- _THE TASK_: Please print the entries below exactly, from the line with "is a linear" through the line with "In the case of implicit", including both of those lines and leaving out all others.

[RECORDS FOR PROCESSING — start]

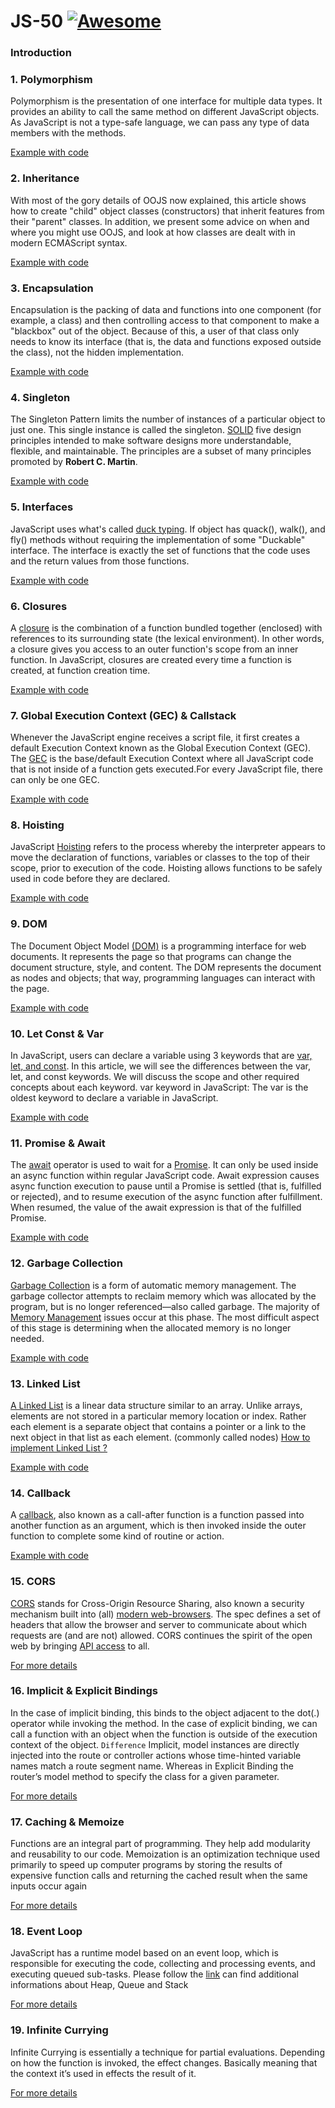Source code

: # JS-50 [![Awesome](https://cdn.rawgit.com/sindresorhus/awesome/d7305f38d29fed78fa85652e3a63e154dd8e8829/media/badge.svg)](https://github.com/sindresorhus/awesome#readme)

### Introduction 



### 1. Polymorphism

Polymorphism is the presentation of one interface for multiple data types. It provides an ability to call the same method on different JavaScript objects. As JavaScript is not a type-safe language, we can pass any type of data members with the methods.

[Example with code](https://github.com/gaspetcan/JS-50/blob/main/Docs/1-Polymorphism/index.js)

### 2. Inheritance

With most of the gory details of OOJS now explained, this article shows how to create "child" object classes (constructors) that inherit features from their "parent" classes. In addition, we present some advice on when and where you might use OOJS, and look at how classes are dealt with in modern ECMAScript syntax.

[Example with code](https://github.com/gaspetcan/JS-50/blob/main/Docs/2-Inheritance/index.js)

### 3. Encapsulation

Encapsulation is the packing of data and functions into one component (for example, a class) and then controlling access to that component to make a "blackbox" out of the object. Because of this, a user of that class only needs to know its interface (that is, the data and functions exposed outside the class), not the hidden implementation.

[Example with code](https://github.com/gaspetcan/JS-50/blob/main/Docs/3-Encapsulation/index.js)

### 4. Singleton

The Singleton Pattern limits the number of instances of a particular object to just one. This single instance is called the singleton. [SOLID](https://en.wikipedia.org/wiki/SOLID) five design principles intended to make software designs more understandable, flexible, and maintainable. The principles are a subset of many principles promoted by <b>Robert C. Martin</b>.

[Example with code](https://github.com/gaspetcan/JS-50/blob/main/Docs/4-Singleton/index.js)

### 5. Interfaces

JavaScript uses what's called [duck typing](https://en.wikipedia.org/wiki/Duck_typing). If object has quack(), walk(), and fly() methods without requiring the implementation of some "Duckable" interface. The interface is exactly the set of functions that the code uses and the return values from those functions.

[Example with code](https://github.com/gaspetcan/JS-50/blob/main/Docs/5-Interfaces/index.js)

### 6. Closures

A [closure](https://developer.mozilla.org/en-US/docs/Web/JavaScript/Closures) is the combination of a function bundled together (enclosed) with references to its surrounding state (the lexical environment). In other words, a closure gives you access to an outer function's scope from an inner function. In JavaScript, closures are created every time a function is created, at function creation time.

[Example with code](https://github.com/gaspetcan/JS-50/blob/main/Docs/6-Closures/index.js)

### 7.  Global Execution Context (GEC) & Callstack

Whenever the JavaScript engine receives a script file, it first creates a default Execution Context known as the Global Execution Context (GEC). The [GEC](https://www.freecodecamp.org/news/execution-context-how-javascript-works-behind-the-scenes) is the base/default Execution Context where all JavaScript code that is not inside of a function gets executed.For every JavaScript file, there can only be one GEC.

[Example with code](https://github.com/gaspetcan/JS-50/blob/main/Docs/7-GEC&Callstack/index.js)


### 8. Hoisting

JavaScript [Hoisting](https://developer.mozilla.org/en-US/docs/Glossary/Hoisting) refers to the process whereby the interpreter appears to move the declaration of functions, variables or classes to the top of their scope, prior to execution of the code. Hoisting allows functions to be safely used in code before they are declared.

[Example with code](https://github.com/gaspetcan/JS-50/blob/main/Docs/8-Hoisting/index.js)


### 9. DOM

The Document Object Model [(DOM)](https://developer.mozilla.org/en-US/docs/Web/API/Document_Object_Model/Introduction) is a programming interface for web documents. It represents the page so that programs can change the document structure, style, and content. The DOM represents the document as nodes and objects; that way, programming languages can interact with the page.

[Example with code](https://github.com/gaspetcan/JS-50/blob/main/Docs/9-DOM/index.html)

### 10. Let Const & Var 

In JavaScript, users can declare a variable using 3 keywords that are [var, let, and const](https://www.geeksforgeeks.org/difference-between-var-let-and-const-keywords-in-javascript/). In this article, we will see the differences between the var, let, and const keywords. We will discuss the scope and other required concepts about each keyword. var keyword in JavaScript: The var is the oldest keyword to declare a variable in JavaScript. 

[Example with code](https://github.com/gaspetcan/JS-50/blob/main/Docs/10-LetConstVar/index.js)

### 11. Promise & Await

The [await](https://developer.mozilla.org/en-US/docs/Web/JavaScript/Reference/Operators/await) operator is used to wait for a [Promise](https://developer.mozilla.org/en-US/docs/Web/JavaScript/Reference/Global_Objects/Promise). It can only be used inside an async function within regular JavaScript code. Await expression causes async function execution to pause until a Promise is settled (that is, fulfilled or rejected), and to resume execution of the async function after fulfillment. When resumed, the value of the await expression is that of the fulfilled Promise.

[Example with code](https://github.com/gaspetcan/JS-50/blob/main/Docs/11-Promise&Await/index.js)

### 12. Garbage Collection

[Garbage Collection](https://en.wikipedia.org/wiki/Garbage_collection_(computer_science)) is a form of automatic memory management. The garbage collector attempts to reclaim memory which was allocated by the program, but is no longer referenced—also called garbage. The majority of [Memory Management](https://developer.mozilla.org/en-US/docs/Web/JavaScript/Memory_Management) issues occur at this phase. The most difficult aspect of this stage is determining when the allocated memory is no longer needed.

[Example with code](https://github.com/gaspetcan/JS-50/blob/main/Docs/12-GarbageCollection/index.js)

### 13. Linked List

[A Linked List](https://www.freecodecamp.org/news/implementing-a-linked-list-in-javascript/) is a linear data structure similar to an array. Unlike arrays, elements are not stored in a particular memory location or index. Rather each element is a separate object that contains a pointer or a link to the next object in that list as each element. (commonly called nodes) [How to implement Linked List ?](https://medium.com/geekculture/doubly-linked-lists-javascript-b13cc21ca59d)


[Example with code](https://github.com/gaspetcan/JS-50/blob/main/Docs/13-LinkedList/index.js)

### 14. Callback

A [callback](https://developer.mozilla.org/en-US/docs/Glossary/Callback_function), also known as a call-after function is a function passed into another function as an argument, which is then invoked inside the outer function to complete some kind of routine or action.

[Example with code](https://github.com/gaspetcan/JS-50/blob/main/Docs/14-Callback/index.js)

### 15. CORS
[CORS](https://enable-cors.org/server.html) stands for Cross-Origin Resource Sharing, also known a security mechanism built into (all) [modern web-browsers](https://enable-cors.org/client.html). The spec defines a set of headers that allow the browser and server to communicate about which requests are (and are not) allowed. CORS continues the spirit of the open web by bringing [API access](https://developer.mozilla.org/fr/docs/Web/HTTP/CORS) to all.

[For more details](https://github.com/gaspetcan/JS-50/blob/main/Docs/15-CORS/index.js)

### 16. Implicit & Explicit Bindings

In the case of implicit binding, this binds to the object adjacent to the dot(.) operator while invoking the method. In the case of explicit binding, we can call a function with an object when the function is outside of the execution context of the object. `Difference` Implicit, model instances are directly injected into the route or controller actions whose time-hinted variable names match a route segment name. Whereas in Explicit Binding the router’s model method to specify the class for a given parameter.

[For more details](https://github.com/gaspetcan/JS-50/blob/main/Docs/16-Implicit&Explicit/index.js)

### 17. Caching & Memoize 

Functions are an integral part of programming. They help add modularity and reusability to our code. Memoization is an optimization technique used primarily to speed up computer programs by storing the results of expensive function calls and returning the cached result when the same inputs occur again

[For more details](https://github.com/gaspetcan/JS-50/blob/main/Docs/17-Caching&Memoize/index.js)

### 18. Event Loop

JavaScript has a runtime model based on an event loop, which is responsible for executing the code, collecting and processing events, and executing queued sub-tasks. Please follow the [link](https://developer.mozilla.org/en-US/docs/Web/JavaScript/EventLoop) can find additional informations about Heap, Queue and Stack

[For more details](https://github.com/gaspetcan/JS-50/blob/main/Docs/18-EventLoop/index.js)

### 19. Infinite Currying

Infinite Currying is essentially a technique for partial evaluations. Depending on how the function is invoked, the effect changes. Basically meaning that the context it’s used in effects the result of it.

[For more details](https://github.com/gaspetcan/JS-50/blob/main/Docs/19-InfiniteCurrying/index.js)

[RECORDS FOR PROCESSING — finish]

- _ANSWER SPACE_:
[A Linked List](https://www.freecodecamp.org/news/implementing-a-linked-list-in-javascript/) is a linear data structure similar to an array. Unlike arrays, elements are not stored in a particular memory location or index. Rather each element is a separate object that contains a pointer or a link to the next object in that list as each element. (commonly called nodes) [How to implement Linked List ?](https://medium.com/geekculture/doubly-linked-lists-javascript-b13cc21ca59d)


[Example with code](https://github.com/gaspetcan/JS-50/blob/main/Docs/13-LinkedList/index.js)

### 14. Callback

A [callback](https://developer.mozilla.org/en-US/docs/Glossary/Callback_function), also known as a call-after function is a function passed into another function as an argument, which is then invoked inside the outer function to complete some kind of routine or action.

[Example with code](https://github.com/gaspetcan/JS-50/blob/main/Docs/14-Callback/index.js)

### 15. CORS
[CORS](https://enable-cors.org/server.html) stands for Cross-Origin Resource Sharing, also known a security mechanism built into (all) [modern web-browsers](https://enable-cors.org/client.html). The spec defines a set of headers that allow the browser and server to communicate about which requests are (and are not) allowed. CORS continues the spirit of the open web by bringing [API access](https://developer.mozilla.org/fr/docs/Web/HTTP/CORS) to all.

[For more details](https://github.com/gaspetcan/JS-50/blob/main/Docs/15-CORS/index.js)

### 16. Implicit & Explicit Bindings

In the case of implicit binding, this binds to the object adjacent to the dot(.) operator while invoking the method. In the case of explicit binding, we can call a function with an object when the function is outside of the execution context of the object. `Difference` Implicit, model instances are directly injected into the route or controller actions whose time-hinted variable names match a route segment name. Whereas in Explicit Binding the router’s model method to specify the class for a given parameter.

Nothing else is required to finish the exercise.